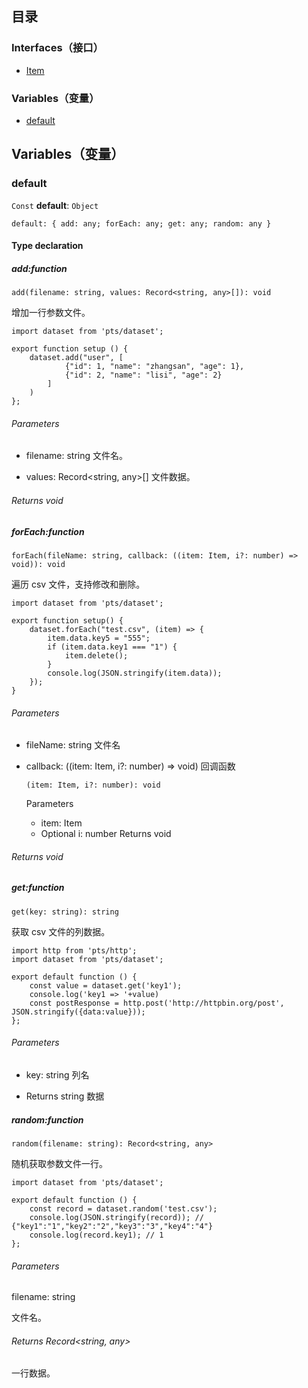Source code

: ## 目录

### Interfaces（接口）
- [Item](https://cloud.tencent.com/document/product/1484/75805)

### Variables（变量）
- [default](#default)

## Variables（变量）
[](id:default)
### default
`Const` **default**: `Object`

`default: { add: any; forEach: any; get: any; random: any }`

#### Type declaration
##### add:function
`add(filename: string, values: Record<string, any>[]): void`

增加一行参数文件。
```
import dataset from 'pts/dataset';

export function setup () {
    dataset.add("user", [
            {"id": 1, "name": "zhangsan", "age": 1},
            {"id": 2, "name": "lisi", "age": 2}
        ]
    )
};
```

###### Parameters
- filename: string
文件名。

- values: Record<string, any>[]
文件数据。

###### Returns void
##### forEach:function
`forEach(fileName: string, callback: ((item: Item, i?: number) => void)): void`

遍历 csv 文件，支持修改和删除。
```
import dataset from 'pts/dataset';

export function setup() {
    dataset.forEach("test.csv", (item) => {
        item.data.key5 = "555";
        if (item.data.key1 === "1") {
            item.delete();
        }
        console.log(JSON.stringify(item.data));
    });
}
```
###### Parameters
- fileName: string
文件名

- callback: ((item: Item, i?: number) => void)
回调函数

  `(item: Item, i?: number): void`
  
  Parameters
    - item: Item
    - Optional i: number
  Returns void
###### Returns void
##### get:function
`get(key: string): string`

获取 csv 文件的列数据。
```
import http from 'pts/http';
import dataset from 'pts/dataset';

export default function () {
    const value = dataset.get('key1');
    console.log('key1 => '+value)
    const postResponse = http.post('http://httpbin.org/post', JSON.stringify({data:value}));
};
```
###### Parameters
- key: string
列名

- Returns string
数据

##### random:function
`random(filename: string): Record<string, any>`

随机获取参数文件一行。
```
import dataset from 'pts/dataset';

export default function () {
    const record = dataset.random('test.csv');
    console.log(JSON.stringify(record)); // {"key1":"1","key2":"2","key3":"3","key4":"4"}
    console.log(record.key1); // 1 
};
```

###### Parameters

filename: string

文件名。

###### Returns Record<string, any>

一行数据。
- - - - -
WHAT THIS TASK INVOLVES: Pull every line containing the word "function" out of the listing.

REPLY TO THE EXERCISE:
##### add:function
export function setup () {
##### forEach:function
export function setup() {
##### get:function
export default function () {
##### random:function
export default function () {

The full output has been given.